Podía levantarme un poco más tarde, pero me he levantado a la hora de siempre. No me importa madrugar. Hacía mucho frío y he llegado con la manos rojas al metro. Tan rojas como mis zapatos, o más que mi corazón. Para llegar a mi destino tenía que coger el metro, unas ocho paradas. Genial. Me daría tiempo a terminar las últimas diez páginas del libro que me estaba leyendo. Me ha encantado. Y tenía ganas de terminarlo y no. Después he empezado otro que me habían regalado en Navidad.
No me esperaba gran cosa tras las ocho paradas de metro. A la salida estaba el reluciente sol de invierno que tiene esa luz más blanca que amarilla, no tendría que estar en la oficina desde primera hora y además tendría tiempo para leer y dejar de pensar en mis cosas, que me están volviendo loca.

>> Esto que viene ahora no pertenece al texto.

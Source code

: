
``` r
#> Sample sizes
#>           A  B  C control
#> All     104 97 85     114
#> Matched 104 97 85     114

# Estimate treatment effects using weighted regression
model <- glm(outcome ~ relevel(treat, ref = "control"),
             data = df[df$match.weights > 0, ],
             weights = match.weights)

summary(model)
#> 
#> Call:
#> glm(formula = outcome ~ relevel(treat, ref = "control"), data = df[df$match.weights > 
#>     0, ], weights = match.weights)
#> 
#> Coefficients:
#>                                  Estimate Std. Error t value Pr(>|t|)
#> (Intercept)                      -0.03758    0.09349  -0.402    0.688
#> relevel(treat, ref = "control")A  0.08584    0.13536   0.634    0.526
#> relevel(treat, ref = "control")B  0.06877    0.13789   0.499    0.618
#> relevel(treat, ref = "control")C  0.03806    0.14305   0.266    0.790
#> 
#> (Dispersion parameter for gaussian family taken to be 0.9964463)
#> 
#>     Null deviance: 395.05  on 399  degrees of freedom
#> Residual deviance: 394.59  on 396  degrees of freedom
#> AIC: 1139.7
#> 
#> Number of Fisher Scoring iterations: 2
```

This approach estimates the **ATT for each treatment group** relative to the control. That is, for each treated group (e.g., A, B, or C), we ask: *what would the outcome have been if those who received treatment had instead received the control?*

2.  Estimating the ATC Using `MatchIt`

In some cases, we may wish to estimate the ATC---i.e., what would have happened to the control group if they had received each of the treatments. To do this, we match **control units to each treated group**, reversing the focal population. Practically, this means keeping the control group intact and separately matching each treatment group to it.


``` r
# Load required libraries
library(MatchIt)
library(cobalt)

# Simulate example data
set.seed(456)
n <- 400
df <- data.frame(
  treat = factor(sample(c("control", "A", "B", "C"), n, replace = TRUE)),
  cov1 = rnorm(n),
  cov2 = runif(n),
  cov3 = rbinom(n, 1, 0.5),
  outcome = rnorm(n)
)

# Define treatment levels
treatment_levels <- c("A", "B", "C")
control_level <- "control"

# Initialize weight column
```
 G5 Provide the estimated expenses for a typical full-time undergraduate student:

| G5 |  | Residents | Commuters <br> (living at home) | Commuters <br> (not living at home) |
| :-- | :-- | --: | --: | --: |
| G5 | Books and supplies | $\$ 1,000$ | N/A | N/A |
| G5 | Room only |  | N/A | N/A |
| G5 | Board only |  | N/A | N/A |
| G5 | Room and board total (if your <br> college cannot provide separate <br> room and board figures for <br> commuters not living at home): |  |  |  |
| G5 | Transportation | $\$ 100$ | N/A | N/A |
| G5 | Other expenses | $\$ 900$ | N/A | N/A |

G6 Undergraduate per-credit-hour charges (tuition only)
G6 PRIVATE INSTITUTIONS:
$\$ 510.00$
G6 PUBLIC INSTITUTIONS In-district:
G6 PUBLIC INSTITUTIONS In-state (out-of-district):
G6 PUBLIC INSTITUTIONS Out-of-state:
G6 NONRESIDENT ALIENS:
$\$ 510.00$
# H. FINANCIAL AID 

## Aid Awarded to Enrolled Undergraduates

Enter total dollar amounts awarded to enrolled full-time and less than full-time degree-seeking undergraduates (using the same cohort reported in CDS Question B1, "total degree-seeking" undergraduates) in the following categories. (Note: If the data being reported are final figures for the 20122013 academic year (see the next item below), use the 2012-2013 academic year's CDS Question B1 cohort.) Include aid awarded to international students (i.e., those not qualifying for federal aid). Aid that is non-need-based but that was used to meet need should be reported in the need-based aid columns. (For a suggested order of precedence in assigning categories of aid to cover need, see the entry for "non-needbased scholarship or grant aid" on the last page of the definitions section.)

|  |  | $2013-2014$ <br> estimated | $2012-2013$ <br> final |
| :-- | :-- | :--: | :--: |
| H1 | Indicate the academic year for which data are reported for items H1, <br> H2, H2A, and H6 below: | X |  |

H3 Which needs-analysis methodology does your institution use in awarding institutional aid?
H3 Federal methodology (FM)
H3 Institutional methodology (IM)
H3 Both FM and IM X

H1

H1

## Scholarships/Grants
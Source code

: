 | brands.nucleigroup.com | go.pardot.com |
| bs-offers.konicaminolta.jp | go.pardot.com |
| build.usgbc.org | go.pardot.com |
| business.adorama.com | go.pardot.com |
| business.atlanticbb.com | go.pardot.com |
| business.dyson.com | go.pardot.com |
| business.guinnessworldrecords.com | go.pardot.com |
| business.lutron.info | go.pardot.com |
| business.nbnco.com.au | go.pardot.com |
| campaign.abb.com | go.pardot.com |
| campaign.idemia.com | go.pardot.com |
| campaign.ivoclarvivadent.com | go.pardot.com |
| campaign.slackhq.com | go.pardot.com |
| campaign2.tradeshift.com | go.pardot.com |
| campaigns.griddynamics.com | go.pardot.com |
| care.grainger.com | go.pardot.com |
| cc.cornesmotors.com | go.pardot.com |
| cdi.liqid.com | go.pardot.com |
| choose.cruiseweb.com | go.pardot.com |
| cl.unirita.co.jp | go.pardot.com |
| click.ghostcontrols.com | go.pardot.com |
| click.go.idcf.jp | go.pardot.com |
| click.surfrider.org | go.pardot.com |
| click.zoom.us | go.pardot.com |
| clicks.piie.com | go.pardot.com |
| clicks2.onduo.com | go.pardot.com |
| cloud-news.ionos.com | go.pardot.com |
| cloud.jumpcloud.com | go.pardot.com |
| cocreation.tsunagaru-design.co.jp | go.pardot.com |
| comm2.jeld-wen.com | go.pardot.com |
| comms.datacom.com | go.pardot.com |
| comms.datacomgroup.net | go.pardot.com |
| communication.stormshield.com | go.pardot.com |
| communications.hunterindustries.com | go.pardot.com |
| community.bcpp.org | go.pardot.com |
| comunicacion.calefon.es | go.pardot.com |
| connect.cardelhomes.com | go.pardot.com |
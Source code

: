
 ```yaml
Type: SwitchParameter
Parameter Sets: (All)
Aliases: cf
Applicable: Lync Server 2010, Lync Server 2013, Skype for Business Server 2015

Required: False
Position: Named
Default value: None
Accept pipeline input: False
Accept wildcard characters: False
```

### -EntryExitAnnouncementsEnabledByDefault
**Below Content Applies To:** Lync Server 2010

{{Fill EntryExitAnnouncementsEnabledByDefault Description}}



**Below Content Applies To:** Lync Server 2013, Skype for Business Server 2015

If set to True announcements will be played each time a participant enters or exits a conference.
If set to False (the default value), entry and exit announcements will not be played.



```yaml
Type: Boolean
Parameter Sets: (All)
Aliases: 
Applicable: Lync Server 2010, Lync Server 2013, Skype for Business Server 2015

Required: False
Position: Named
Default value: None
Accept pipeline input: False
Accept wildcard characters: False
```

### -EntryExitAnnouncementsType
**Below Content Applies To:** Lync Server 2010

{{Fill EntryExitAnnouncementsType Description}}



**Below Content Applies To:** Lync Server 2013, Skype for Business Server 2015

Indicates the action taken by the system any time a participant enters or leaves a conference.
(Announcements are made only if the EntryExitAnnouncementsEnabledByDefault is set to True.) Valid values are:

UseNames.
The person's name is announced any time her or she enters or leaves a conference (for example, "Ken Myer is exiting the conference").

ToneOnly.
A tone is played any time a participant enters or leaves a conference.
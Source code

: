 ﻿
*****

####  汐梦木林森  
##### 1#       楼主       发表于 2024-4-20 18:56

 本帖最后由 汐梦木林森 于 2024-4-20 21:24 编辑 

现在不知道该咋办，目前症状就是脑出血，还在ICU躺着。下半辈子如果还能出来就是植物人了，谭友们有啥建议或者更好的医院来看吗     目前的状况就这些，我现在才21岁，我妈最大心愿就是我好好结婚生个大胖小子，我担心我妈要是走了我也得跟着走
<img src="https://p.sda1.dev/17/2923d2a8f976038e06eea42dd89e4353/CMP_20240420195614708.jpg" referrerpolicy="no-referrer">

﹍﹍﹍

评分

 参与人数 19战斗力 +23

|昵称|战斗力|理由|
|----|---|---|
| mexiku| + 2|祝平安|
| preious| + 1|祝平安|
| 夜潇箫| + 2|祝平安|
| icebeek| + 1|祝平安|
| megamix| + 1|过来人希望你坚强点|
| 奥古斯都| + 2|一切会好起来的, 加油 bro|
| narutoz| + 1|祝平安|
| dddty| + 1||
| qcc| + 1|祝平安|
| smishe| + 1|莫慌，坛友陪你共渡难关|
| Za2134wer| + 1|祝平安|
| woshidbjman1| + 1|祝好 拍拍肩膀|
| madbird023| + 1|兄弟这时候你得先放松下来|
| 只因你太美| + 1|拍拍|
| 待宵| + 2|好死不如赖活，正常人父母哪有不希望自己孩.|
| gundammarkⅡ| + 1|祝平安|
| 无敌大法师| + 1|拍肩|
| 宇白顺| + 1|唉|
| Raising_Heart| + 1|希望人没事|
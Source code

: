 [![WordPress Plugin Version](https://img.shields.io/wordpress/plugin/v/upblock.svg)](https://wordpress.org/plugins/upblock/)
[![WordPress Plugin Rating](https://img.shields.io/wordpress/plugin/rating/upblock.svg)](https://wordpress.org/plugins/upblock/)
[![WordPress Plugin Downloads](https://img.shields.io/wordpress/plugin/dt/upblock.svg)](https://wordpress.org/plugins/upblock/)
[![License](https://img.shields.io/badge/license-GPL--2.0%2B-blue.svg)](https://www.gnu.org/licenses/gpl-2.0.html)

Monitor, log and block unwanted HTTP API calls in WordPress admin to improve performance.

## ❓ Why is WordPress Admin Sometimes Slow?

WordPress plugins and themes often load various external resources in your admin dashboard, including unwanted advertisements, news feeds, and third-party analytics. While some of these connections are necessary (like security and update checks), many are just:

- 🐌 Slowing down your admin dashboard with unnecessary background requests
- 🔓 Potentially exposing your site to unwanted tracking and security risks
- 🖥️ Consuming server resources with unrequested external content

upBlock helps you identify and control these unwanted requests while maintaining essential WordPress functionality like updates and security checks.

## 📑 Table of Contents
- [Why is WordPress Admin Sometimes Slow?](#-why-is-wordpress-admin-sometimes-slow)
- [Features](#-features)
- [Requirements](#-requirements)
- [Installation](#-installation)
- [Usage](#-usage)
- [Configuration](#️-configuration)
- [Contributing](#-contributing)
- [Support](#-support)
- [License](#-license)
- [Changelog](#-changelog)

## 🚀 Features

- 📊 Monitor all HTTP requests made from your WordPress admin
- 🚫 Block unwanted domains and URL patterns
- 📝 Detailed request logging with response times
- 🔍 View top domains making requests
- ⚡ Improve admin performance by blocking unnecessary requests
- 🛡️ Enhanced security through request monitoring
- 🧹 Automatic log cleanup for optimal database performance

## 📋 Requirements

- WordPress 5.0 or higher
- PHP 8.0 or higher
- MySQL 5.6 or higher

Un viaje de vuelta en metro de otras ocho paradas, más o menos, y 20 minutos de autobús culminan la mañana. Podría seguir leyendo. Podría seguir sin pensar. Perfecto.
Pero ahora mi destino es el lugar donde paso la mayor parte de mi tiempo. Y donde no paro de pensar. Y vuelvo a estar como siempre. Como siempre últimamente. Y a la mierda.
3 comentarios:
Lo peor de todo ..., es no poder apreciar la música, los libros, el color del sol en un día de invierno, los amigos,... tantas cosas.
¿No me había importado --- más que mi vida? ¿Podía yo entonces concebir mi persona sin que continuara mi amor por ---? Ahora bien, ya no la amaba, era no el ser que la amó, sino otro diferente que no la amaba, había dejado de amarla cuando pasé a ser otro. .... Y, sin embargo, ¡qué poco me importaba ahora no amarla ya!